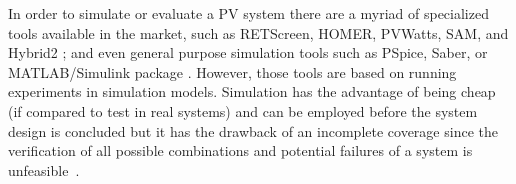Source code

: \documentclass[review]{elsarticle}
\begin{document}
In order to simulate or evaluate a PV system there are a myriad of specialized tools available in the market, such as RETScreen, HOMER, PVWatts, SAM, and Hybrid2 \cite{Pradhan,Swarnkar,NRELDobos,NRELBlair,Mills}; and even general purpose simulation tools such as PSpice, Saber, or MATLAB/Simulink package \cite{Gow1999,Benatiallah2017}.
%
%
%
%
%
However, those tools are based on running experiments in simulation models. Simulation has the advantage of being cheap (if compared to test in real systems) and can be employed before the system design is concluded but it has the drawback of an incomplete coverage since the verification of all possible combinations and potential failures of a system is unfeasible~\cite{ClarkeHV18}.
\end{document}
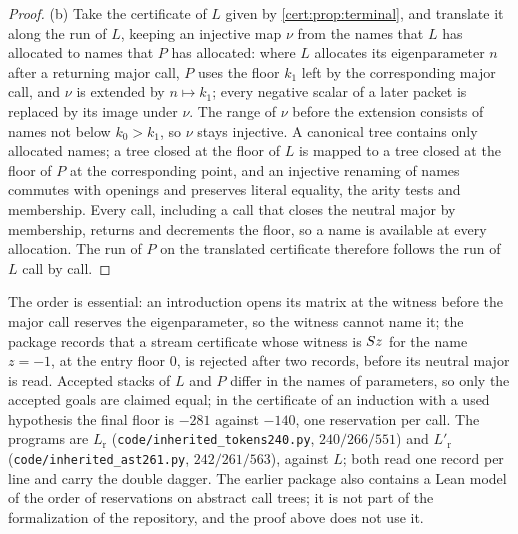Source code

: \begin{proof}
(b) Take the certificate of $L$ given by \cref{cert:prop:terminal}, and translate
it along the run of $L$, keeping an injective map $\nu$ from the names that $L$
has allocated to names that $P$ has allocated: where $L$ allocates its
eigenparameter $n$ after a returning major call, $P$ uses the floor $k_1$ left
by the corresponding major call, and $\nu$ is extended by $n\mapsto k_1$; every
negative scalar of a later packet is replaced by its image under $\nu$. The
range of $\nu$ before the extension consists of names not below $k_0>k_1$, so
$\nu$ stays injective. A canonical tree contains only allocated names; a tree
closed at the floor of $L$ is mapped to a tree closed at the floor of $P$ at the
corresponding point, and an injective renaming of names commutes with openings
and preserves literal equality, the arity tests and membership. Every call,
including a call that closes the neutral major by membership, returns and
decrements the floor, so a name is available at every allocation. The run of
$P$ on the translated certificate therefore follows the run of $L$ call by call.
\end{proof}

The order is essential: an introduction opens its matrix at the witness before
the major call reserves the eigenparameter, so the witness cannot name it; the
package records that a stream certificate whose witness is $\Suc z$ for the name
$z=-1$, at the entry floor $0$, is rejected after two records, before its neutral
major is read. Accepted stacks of $L$ and $P$ differ in the
names of parameters, so only the accepted goals are claimed equal; in the
certificate of an induction with a used hypothesis the final floor is $-281$
against $-140$, one reservation per call. The programs are $L_{\mathrm r}$
(\texttt{code/inherited\_tokens240.py}, $240/266/551$) and $L'_{\mathrm r}$
(\texttt{code/inherited\_ast261.py}, $242/261/563$), against $L$; both read one
record per line and carry the double dagger. The earlier package also contains
a Lean model of the order of reservations on abstract call trees; it is not part
of the formalization of the repository, and the proof above does not use it.

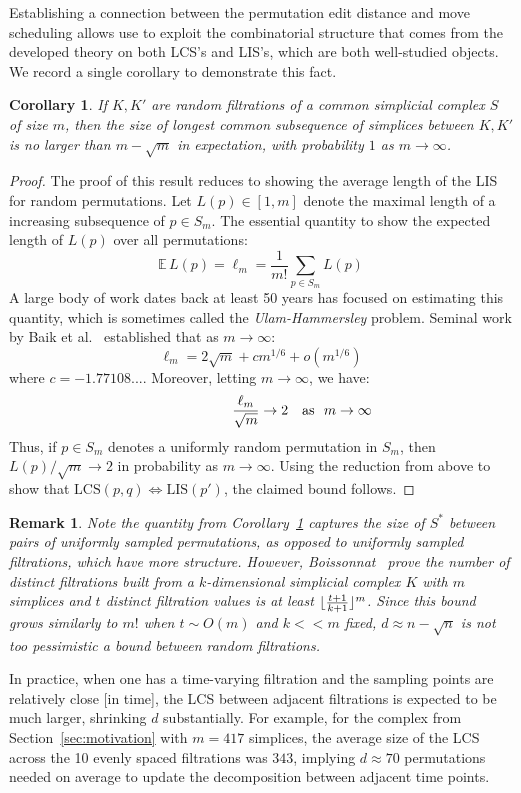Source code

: \documentclass[sn-mathphys]{sn-jnl}
\newtheorem{corollary}{Corollary}
\newtheorem{remark}{Remark}
\DeclarePairedDelimiter\floor{\lfloor}{\rfloor}
\begin{document}
\noindent
Establishing a connection between the permutation edit distance and move scheduling allows use to exploit the combinatorial structure that comes from the developed theory on both LCS's and LIS's, which are both well-studied objects. We record a single corollary to demonstrate this fact. 
\begin{corollary}\label{cor:expectation}
If $K, K'$ are random filtrations of a common simplicial complex $S$ of size $m$, then the size of longest common subsequence of simplices between $K,K'$ is no larger than $m - \sqrt{m}$ in expectation, with probability $1$ as $m \to \infty$.
\end{corollary}
\begin{proof} \normalsize
	The proof of this result reduces to showing the average length of the LIS for random permutations. Let $L(p) \in [1,m]$ denote the maximal length of a increasing subsequence of $p \in S_m$. 
	The essential quantity to show the expected length of $L(p)$ over all permutations: 
	$$ \mathbb{E} \, L(p) = \ell_m = \frac{1}{m!} \sum\limits_{p \in S_m} L(p)$$
	A large body of work dates back at least 50 years has focused on estimating this quantity, which is sometimes called the \emph{Ulam-Hammersley} problem. Seminal work by Baik et al.~\cite{baik1999distribution} established that as $m \to \infty$:
	$$ \displaystyle \ell_m = 2 \sqrt{m} + c m^{1/6} + o(m^{1/6}) $$
where $c = -1.77108...$. Moreover, letting $m \to \infty$, we have: 
$$ \frac{\ell_m}{\sqrt{m}} \to 2\rlap{\quad \text{as } $m \to \infty$} $$	 
Thus, if $p \in S_m$ denotes a uniformly random permutation in $S_m$, then $L(p)/\sqrt{m} \to 2$ in probability as $m \to \infty$. Using the reduction from above to show that $\mathrm{LCS}(p,q) \Leftrightarrow \mathrm{LIS}(p')$, the claimed bound follows.
\end{proof}
\begin{remark}
\noindent Note the quantity from Corollary~\ref{cor:expectation} captures the size of $S^\ast$ between pairs of uniformly sampled permutations, as opposed to uniformly sampled filtrations, which have more structure. 
However, Boissonnat~\cite{boissonnat2018efficient} prove the number of distinct filtrations built from a $k$-dimensional simplicial complex $K$ with $m$ simplices and $t$ distinct filtration values is \emph{at least} $\floor{\frac{t+1}{k+1}}^m$. 
Since this bound grows similarly to $m!$ when $t \sim O(m)$ and $k << m$ fixed, $d \approx n - \sqrt{n}$ is not too pessimistic a bound between random filtrations.     
\end{remark}
\noindent 
In practice, when one has a time-varying filtration and the sampling points are relatively close [in time], the LCS between adjacent filtrations is expected to be much larger, shrinking $d$ substantially. 
For example, for the complex from Section~\ref{sec:motivation} with $m=417$ simplices, the average size of the LCS across the 10 evenly spaced filtrations was $343$, implying $d \approx 70$ permutations needed on average to update the decomposition between adjacent time points.
 
\end{document}
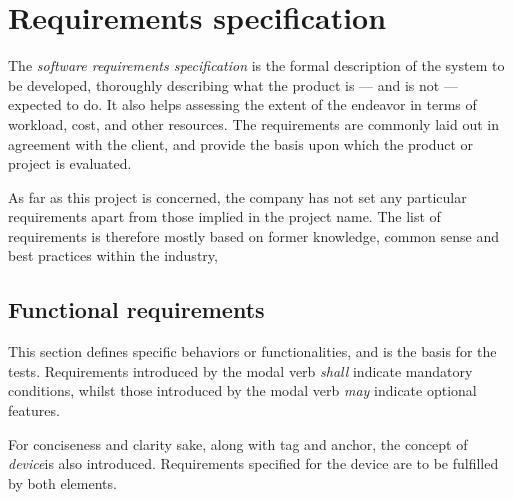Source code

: \section{Requirements specification}\label{sec:reqs}
The \emph{software requirements specification} is the formal description of the system to be developed, thoroughly describing what the product is --- and is not --- expected to do.
It also helps assessing the extent of the endeavor in terms of workload, cost, and other resources.
The requirements are commonly laid out in agreement with the client, and provide the basis upon which the product or project is evaluated.

As far as this project is concerned, the company has not set any particular requirements apart from those implied in the project name.
The list of requirements is therefore mostly based on former knowledge, common sense and best practices within the industry,


\subsection{Functional requirements}\label{subsec:req_func}
This section defines specific behaviors or functionalities, and is the basis for the tests.
Requirements introduced by the modal verb \emph{shall} indicate mandatory conditions, whilst those introduced by the modal verb \emph{may} indicate optional features.

For conciseness and clarity sake, along with tag and anchor, the concept of \emph{device}is also introduced.
Requirements specified for the device are to be fulfilled by both elements.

────────────────

__ACTION ITEM__
Copy every line of the data that carries the word "device".

__EXERCISE SOLUTION__
For conciseness and clarity sake, along with tag and anchor, the concept of \emph{device}is also introduced.
Requirements specified for the device are to be fulfilled by both elements.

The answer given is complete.